→ **Extracted records**
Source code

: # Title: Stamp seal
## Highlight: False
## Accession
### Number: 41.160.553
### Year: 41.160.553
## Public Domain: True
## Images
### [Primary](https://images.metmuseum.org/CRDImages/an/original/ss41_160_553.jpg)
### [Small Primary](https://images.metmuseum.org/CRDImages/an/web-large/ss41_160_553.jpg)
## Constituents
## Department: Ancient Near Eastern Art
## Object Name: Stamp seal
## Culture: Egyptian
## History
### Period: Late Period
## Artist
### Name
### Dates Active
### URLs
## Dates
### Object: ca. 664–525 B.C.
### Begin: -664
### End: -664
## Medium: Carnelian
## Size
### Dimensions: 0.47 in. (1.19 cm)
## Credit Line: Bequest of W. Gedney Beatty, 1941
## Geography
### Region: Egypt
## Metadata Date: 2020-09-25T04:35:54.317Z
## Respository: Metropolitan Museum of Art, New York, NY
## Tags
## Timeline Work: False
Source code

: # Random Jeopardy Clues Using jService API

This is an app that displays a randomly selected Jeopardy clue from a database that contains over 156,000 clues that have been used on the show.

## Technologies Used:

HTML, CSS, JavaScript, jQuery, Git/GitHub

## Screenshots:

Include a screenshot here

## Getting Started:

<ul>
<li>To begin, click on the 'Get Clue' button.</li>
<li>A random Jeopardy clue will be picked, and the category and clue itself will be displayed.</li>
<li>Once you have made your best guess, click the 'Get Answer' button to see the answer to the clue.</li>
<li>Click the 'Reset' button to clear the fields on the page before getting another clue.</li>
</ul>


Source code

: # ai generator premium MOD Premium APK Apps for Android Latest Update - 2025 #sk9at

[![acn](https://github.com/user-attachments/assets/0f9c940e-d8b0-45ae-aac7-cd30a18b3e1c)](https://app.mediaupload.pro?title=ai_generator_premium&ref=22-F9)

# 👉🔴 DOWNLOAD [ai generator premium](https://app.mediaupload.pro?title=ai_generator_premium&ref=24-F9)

→ **Task to complete**
Copy out word for word each line of the listing, from the very first line down to the line containing "## Department: Ancient Near Eastern Art", and stop after that line.

→ **Exercise output**
Source code

: # Title: Stamp seal
## Highlight: False
## Accession
### Number: 41.160.553
### Year: 41.160.553
## Public Domain: True
## Images
### [Primary](https://images.metmuseum.org/CRDImages/an/original/ss41_160_553.jpg)
### [Small Primary](https://images.metmuseum.org/CRDImages/an/web-large/ss41_160_553.jpg)
## Constituents
## Department: Ancient Near Eastern Art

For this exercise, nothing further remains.